The Error of Law Hearing, Preserved Findings and Directions:
29. The appeal came before the Upper Tribunal for an error of law hearing. There was no Rule 24 Notice from the respondent. I have summarised the outcome above.
30. Most of the factual findings made by the judge were preserved, which were summarised in the error of law decision as follows:
i. A copy of a Tazkira provided by the appellant was an authentic document [28].
ii. At the point the Tazkira was obtained, 7 May 2013, the appellant was accepted by the Afghan authorities as an Afghan national [28] born in Khost.
iii. The appellant grew up in Afghanistan, lived in Moscow for 13 years and then moved to India for a short time [30].

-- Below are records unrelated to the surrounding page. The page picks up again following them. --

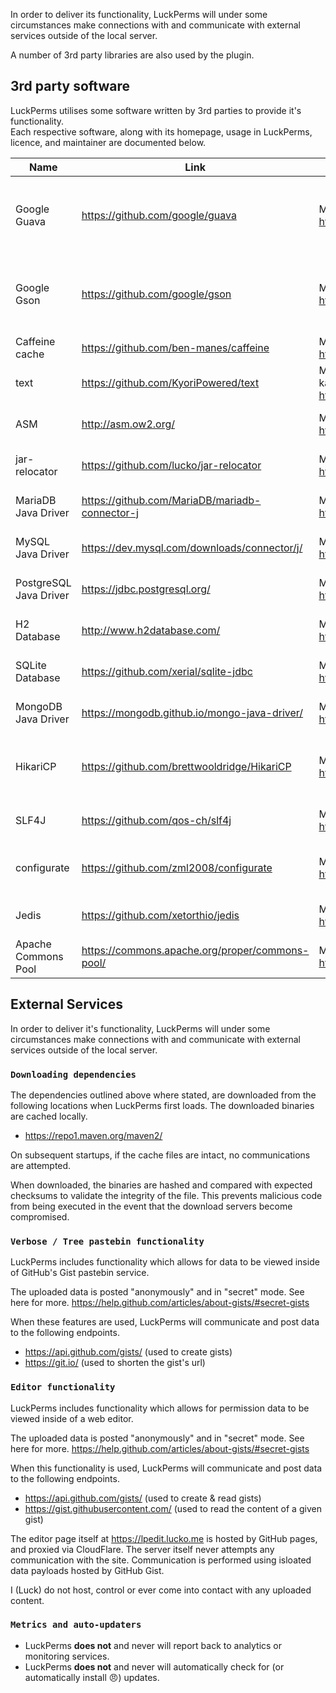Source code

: In order to deliver its functionality, LuckPerms will under some circumstances make connections with and communicate with external services outside of the local server.

A number of 3rd party libraries are also used by the plugin.


## 3rd party software
LuckPerms utilises some software written by 3rd parties to provide it's functionality.   
Each respective software, along with its homepage, usage in LuckPerms, licence, and maintainer are documented below.

| Name | Link | Maintainer | Usage | License |
|------|------|------------|-------|---------|
| Google Guava | https://github.com/google/guava | Maintained by Google https://github.com/google | This is included in the jar file for *Bukkit-Legacy*, and provided by the Minecraft server on all other platforms. Provides a number of utilites used throughout the plugin | Apache License 2.0 https://github.com/google/guava/blob/master/COPYING |
| Google Gson | https://github.com/google/gson | Maintained by Google https://github.com/google | This is included in the jar file for *Bukkit-Legacy*, and provided by the Minecraft server on all other platforms. Used for reading/writing JSON data | Apache License 2.0 https://github.com/google/gson/blob/master/LICENSE |
| Caffeine cache | https://github.com/ben-manes/caffeine | Maintained by Ben Manes https://github.com/ben-manes | Downloaded at runtime. Caching utility | Apache License 2.0 https://github.com/ben-manes/caffeine/blob/master/LICENSE |
| text | https://github.com/KyoriPowered/text | Maintained by kashike/KyoriPowered https://github.com/KyoriPowered | Included in the plugin jar. Used for constructing text messages | MIT License https://github.com/KyoriPowered/text/blob/master/license.txt |
| ASM | http://asm.ow2.org/ | Maintained by OW2 https://www.ow2.org/ | Downloaded at runtime. Used to process downloaded dependencies | BSD 3-Clause License |
| jar-relocator | https://github.com/lucko/jar-relocator | Maintained by Luck (that's me!) https://github.com/lucko | Downloaded at runtime. Used to process downloaded dependencies | Apache License 2.0 https://github.com/lucko/jar-relocator/blob/master/LICENSE.txt |
| MariaDB Java Driver | https://github.com/MariaDB/mariadb-connector-j | Maintained by MariaDB https://mariadb.org/ | Downloaded at runtime if needed. Used to interact with the storage database | GNU Lesser General Public License v2.1 https://github.com/MariaDB/mariadb-connector-j/blob/master/LICENSE |
| MySQL Java Driver | https://dev.mysql.com/downloads/connector/j/ | Maintained by Oracle Corporation https://www.mysql.com/ | Downloaded at runtime if needed. Used to interact with the storage database | GNU General Public License v2.0 https://github.com/mysql/mysql-connector-j/blob/release/5.1/COPYING |
| PostgreSQL Java Driver | https://jdbc.postgresql.org/ | Maintained by PostgreSQL https://www.postgresql.org/ | Downloaded at runtime if needed. Used to interact with the storage database | BSD 2-clause License https://github.com/pgjdbc/pgjdbc/blob/master/LICENSE |
| H2 Database | http://www.h2database.com/ | Maintained by h2database https://github.com/h2database | Downloaded at runtime if needed. Used as a storage database | Mozilla Public License Version 2.0 or EPL 1.0 http://www.h2database.com/html/license.html |
| SQLite Database | https://github.com/xerial/sqlite-jdbc | Maintained by xerial https://github.com/xerial | Downloaded at runtime if needed. Used as a storage database | Apache License 2.0 https://github.com/xerial/sqlite-jdbc/blob/master/LICENSE |
| MongoDB Java Driver | https://mongodb.github.io/mongo-java-driver/ | Maintained by MongoDB https://www.mongodb.com/ | Downloaded at runtime if needed. Used to interact with the storage database | Apache License 2.0 https://github.com/mongodb/mongo-java-driver/blob/master/LICENSE.txt |
| HikariCP | https://github.com/brettwooldridge/HikariCP | Maintained by Brett Wooldridge https://github.com/brettwooldridge | Downloaded at runtime if needed. Used to manage connections with MySQL/MariaDB/PostgreSQL databases | Apache License 2.0 https://github.com/brettwooldridge/HikariCP/blob/dev/LICENSE |
| SLF4J | https://github.com/qos-ch/slf4j | Maintained by SLF4J https://www.slf4j.org/ | Downloaded at runtime if needed. Used by Hikari for logging. | MIT License https://github.com/qos-ch/slf4j/blob/master/LICENSE.txt |
| configurate | https://github.com/zml2008/configurate | Maintained by zml https://github.com/zml2008 | Downloaded at runtime if needed. Used to interact with flatfile storage types (yaml, json and hocon) | Apache License 2.0 https://github.com/zml2008/configurate/blob/master/LICENSE |
| Jedis | https://github.com/xetorthio/jedis | Maintained by Jonathan Leibiusky https://github.com/xetorthio | Downloaded at runtime if needed. Used to interact with the redis server | MIT License https://github.com/xetorthio/jedis/blob/master/LICENSE.txt |
| Apache Commons Pool | https://commons.apache.org/proper/commons-pool/ | Maintained by Apache https://www.apache.org/ | Downloaded at runtime if needed. Used by Jedis to pool Redis connections | Apache License 2.0 https://github.com/apache/commons-pool/blob/master/LICENSE.txt |

## External Services
In order to deliver it's functionality, LuckPerms will under some circumstances make connections with and communicate with external services outside of the local server.

### `Downloading dependencies`
The dependencies outlined above where stated, are downloaded from the following
locations when LuckPerms first loads. The downloaded binaries are cached locally.

- https://repo1.maven.org/maven2/

On subsequent startups, if the cache files are intact, no communications are attempted.

When downloaded, the binaries are hashed and compared with expected checksums to validate the integrity of the file. This prevents malicious code from being executed in the event that the download servers become compromised.

### `Verbose / Tree pastebin functionality`
LuckPerms includes functionality which allows for data to be viewed inside of
GitHub's Gist pastebin service.

The uploaded data is posted "anonymously" and in "secret" mode. See here for more.
https://help.github.com/articles/about-gists/#secret-gists

When these features are used, LuckPerms will communicate and post data to the following endpoints.

- https://api.github.com/gists/ (used to create gists)
- https://git.io/ (used to shorten the gist's url)

### `Editor functionality`
LuckPerms includes functionality which allows for permission data to be viewed inside of
a web editor.

The uploaded data is posted "anonymously" and in "secret" mode. See here for more.
https://help.github.com/articles/about-gists/#secret-gists

When this functionality is used, LuckPerms will communicate and post data to the following endpoints.

- https://api.github.com/gists/ (used to create & read gists)
- https://gist.githubusercontent.com/ (used to read the content of a given gist)


The editor page itself at https://lpedit.lucko.me is hosted by GitHub pages, and proxied via CloudFlare. The server itself never attempts any communication with the site. Communication is performed using isloated data payloads hosted by GitHub Gist.

I (Luck) do not host, control or ever come into contact with any uploaded content.

### `Metrics and auto-updaters`

* LuckPerms **does not** and never will report back to analytics or monitoring services.
* LuckPerms **does not** and never will automatically check for (or automatically install 😠) updates.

iv. Significant weight could be given to the expert reports insofar as they evidenced that the appellant’s speech and language are consistent with Afghan Sikhs, including Pashto, Dari and Kabuli Punjabi [29].
v. The appellant had travelled to Ireland [22] using an Indian passport before coming to the United Kingdom. It was more likely than not to be a “genuine” passport [33].
31. Regarding v. as explained in paras. 26 – 27 above, the judge’s finding in relation to the passport being “genuine” referred to an officially issued but fraudulently obtained passport.
32. The following factual findings were expressly not preserved:
i. The judge’s findings on nationality [33 - 35].
ii. The judge’s finding that the appellant will be able to return to India on a replacement Indian passport [33].
33. The error of law decision indicated that the issue to be determined by the Tribunal in re-making was whether the appellant is an Afghan national, an Indian national, or a dual-national. A direction was made for a case management hearing, primarily in relation to the timetable for provision of a report from an expert in relation to the applicable foreign law relevant to whether the appellant was an Afghan national, Indian national, or a dual national.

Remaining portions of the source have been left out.